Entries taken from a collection
******

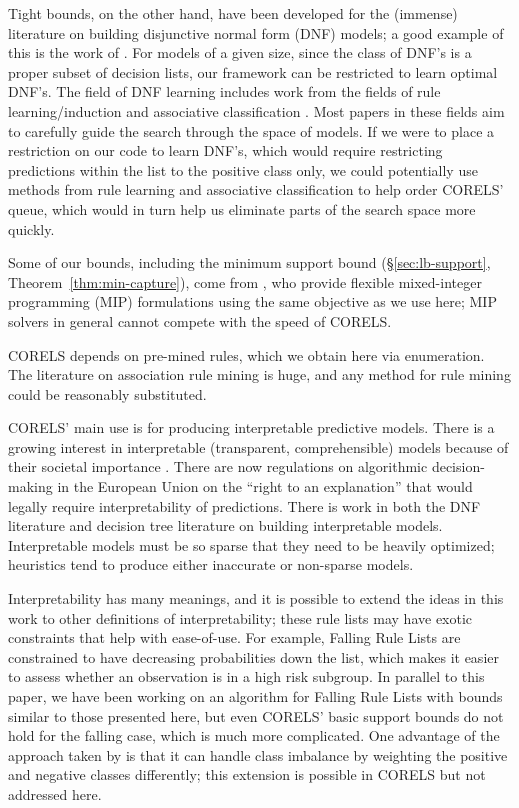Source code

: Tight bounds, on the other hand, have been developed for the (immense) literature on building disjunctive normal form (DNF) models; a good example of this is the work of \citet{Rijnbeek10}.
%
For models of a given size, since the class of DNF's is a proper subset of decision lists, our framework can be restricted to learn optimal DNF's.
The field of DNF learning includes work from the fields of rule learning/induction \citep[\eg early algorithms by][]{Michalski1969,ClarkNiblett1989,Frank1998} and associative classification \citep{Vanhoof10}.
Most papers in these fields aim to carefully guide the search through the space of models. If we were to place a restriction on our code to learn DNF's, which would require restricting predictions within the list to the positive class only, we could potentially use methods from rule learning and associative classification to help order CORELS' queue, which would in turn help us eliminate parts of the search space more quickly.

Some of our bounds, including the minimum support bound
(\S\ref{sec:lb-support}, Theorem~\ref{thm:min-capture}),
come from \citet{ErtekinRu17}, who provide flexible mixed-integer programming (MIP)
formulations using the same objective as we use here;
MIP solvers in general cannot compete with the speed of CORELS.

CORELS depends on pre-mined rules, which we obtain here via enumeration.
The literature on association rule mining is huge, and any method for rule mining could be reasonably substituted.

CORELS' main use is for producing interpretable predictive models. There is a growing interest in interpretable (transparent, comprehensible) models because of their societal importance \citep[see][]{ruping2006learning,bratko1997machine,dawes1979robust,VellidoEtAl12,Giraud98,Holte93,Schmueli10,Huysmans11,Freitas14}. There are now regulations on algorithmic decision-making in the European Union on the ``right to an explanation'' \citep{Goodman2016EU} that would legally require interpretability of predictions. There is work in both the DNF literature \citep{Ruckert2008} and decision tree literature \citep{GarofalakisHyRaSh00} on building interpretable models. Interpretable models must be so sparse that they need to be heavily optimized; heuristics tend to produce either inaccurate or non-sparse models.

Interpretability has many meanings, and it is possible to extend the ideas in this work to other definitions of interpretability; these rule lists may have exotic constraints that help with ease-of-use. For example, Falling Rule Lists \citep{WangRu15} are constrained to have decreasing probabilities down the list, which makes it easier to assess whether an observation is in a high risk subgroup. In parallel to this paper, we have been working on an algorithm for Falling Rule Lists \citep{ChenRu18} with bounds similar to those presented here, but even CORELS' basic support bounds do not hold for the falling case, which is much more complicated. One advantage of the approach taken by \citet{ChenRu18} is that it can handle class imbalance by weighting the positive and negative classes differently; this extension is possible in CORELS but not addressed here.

******

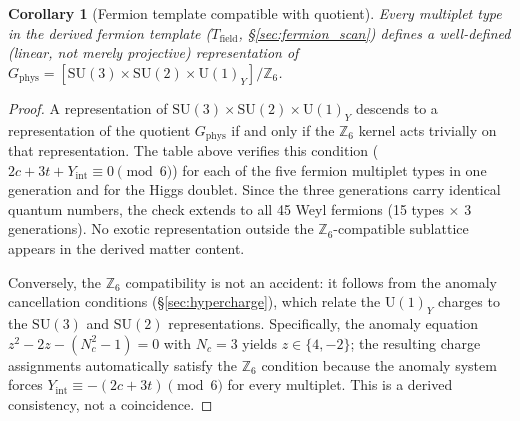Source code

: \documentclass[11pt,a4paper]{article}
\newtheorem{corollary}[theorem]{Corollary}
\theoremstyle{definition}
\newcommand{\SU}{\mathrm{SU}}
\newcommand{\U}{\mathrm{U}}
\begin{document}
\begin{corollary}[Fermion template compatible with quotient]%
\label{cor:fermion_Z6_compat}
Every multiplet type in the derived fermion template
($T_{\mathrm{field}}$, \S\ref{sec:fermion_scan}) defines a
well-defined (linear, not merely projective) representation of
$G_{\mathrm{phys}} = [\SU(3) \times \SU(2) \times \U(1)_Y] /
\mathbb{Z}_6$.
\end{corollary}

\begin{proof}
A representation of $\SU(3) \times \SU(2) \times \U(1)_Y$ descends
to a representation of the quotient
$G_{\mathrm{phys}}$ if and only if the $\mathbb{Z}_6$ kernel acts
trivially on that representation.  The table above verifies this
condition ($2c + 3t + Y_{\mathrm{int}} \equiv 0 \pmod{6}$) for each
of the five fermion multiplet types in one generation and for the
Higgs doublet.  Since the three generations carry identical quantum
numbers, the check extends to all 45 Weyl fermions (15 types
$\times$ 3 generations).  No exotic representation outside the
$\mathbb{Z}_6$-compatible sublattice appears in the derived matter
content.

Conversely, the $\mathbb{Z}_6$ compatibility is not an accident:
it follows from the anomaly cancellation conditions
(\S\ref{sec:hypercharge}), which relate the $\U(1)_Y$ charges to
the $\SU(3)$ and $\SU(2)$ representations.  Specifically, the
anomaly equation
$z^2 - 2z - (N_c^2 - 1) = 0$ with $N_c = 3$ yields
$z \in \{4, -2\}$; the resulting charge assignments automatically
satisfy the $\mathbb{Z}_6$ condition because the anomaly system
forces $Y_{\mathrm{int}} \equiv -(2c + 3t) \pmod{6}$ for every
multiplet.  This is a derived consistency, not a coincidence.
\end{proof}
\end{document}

******

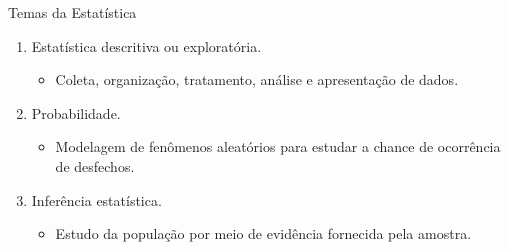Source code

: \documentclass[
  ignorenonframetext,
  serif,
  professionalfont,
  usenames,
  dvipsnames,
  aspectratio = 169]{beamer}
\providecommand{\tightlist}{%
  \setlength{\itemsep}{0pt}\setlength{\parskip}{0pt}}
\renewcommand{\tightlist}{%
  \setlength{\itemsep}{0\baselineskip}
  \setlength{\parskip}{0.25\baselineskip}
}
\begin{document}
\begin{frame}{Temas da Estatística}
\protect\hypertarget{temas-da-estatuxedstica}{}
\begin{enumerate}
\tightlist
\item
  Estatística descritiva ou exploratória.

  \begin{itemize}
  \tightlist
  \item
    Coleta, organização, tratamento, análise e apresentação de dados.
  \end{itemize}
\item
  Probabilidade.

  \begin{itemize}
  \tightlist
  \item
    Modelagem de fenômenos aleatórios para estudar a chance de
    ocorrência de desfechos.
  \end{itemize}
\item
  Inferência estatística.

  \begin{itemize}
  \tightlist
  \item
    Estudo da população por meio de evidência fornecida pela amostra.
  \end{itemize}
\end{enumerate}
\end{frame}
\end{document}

******

REQUIRED WORK.
Among the records above, find each line containing the string "anomaly" and copy it.

ANSWER BOX.
it follows from the anomaly cancellation conditions
anomaly equation
satisfy the $\mathbb{Z}_6$ condition because the anomaly system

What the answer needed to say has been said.